Mandra mengangguk-angguk.

“Kau harus menyiapkan orang itu di bulak Jati Sari. Lebih baik jika kau beri pakaian kepada mereka seperti petani dari Sukawati itu. Jika mungkin seseorang melihat meskipun dari kejauhan, maka ia akan dapat mengatakannya”

“Lebih baik kita lakukan di malam hari”

“Tentu, Tetapi ada kalanya di malam hari orang pergi ke sawah melihat air”

Mandra mengangguk-angguk pula. Katanya, “Baik, baik. Aku akan melakukan dengan cermat. Tetapi tentu dengan kerja sama yang baik dengan ibunda Raden Rudira supaya waktu yang ditentukan itu tidak meleset”

“Tentu. Pada saatnya kita akan menyusun rencana sebaik-baiknya”

Dengan demikian, maka diluar pengetahuan Pangeran Ranakusuma, Raden Ayu Galihwarit dan anak laki-lakinya sedang menyusun rencana untuk membunuh Dipanala, orang yang dianggap paling berbahaya baginya.

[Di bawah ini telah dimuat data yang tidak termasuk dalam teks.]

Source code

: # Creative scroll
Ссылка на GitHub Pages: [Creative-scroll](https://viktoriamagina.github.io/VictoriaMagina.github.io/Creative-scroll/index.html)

Akhirnya Mandra dan Rudira menemukan juga orang yang dapat dipercayanya untuk melakukan tugas itu. Mereka adalah kawan-kawan Mandra yang hidup dalam dunia yang gelap, sebagai orang yang mendapatkan nafkahnya dengan cara yang dikutuk oleh sesama.

“Tetapi kau harus berhasil” berkata Mandra kepada mereka.

Salah seorang dari mereka tertawa. Katanya, “Pekerjaan itu sama sekali bukan pekerjaan yang sulit bagi kami. Membunuh Dipanala apakah sukarnya?”

“Jangan berkata begitu” sahut Mandra, “kadang-kadang ada masalah lain yang berada di luar perhitungan”

“Jangan cemas. Pokoknya kami akan membunuhnya, dan kami harus mendapat upah seperti yang kami minta”

“Aku sudah menyanggupi. Tetapi jika gagal, kalian harus melarikan diri. Jangan sampai ada di antara kalian yang tertangkap hidup dan mengatakan, bahwa akulah yang menyuruh kalian melakukan pembunuhan itu”

“Kami bukan anak-anak lagi. Kenapa kalian harus mengatakan pesan itu?”

“Jangan sombong. Kelemahanmu justru karena kau terlampau sombong. Aku tahu, bahwa kau memiliki kemampuan. Tetapi yang kau hadapi jangan kau anggap ringan, agar kau tidak terjerumus dalam kegagalan”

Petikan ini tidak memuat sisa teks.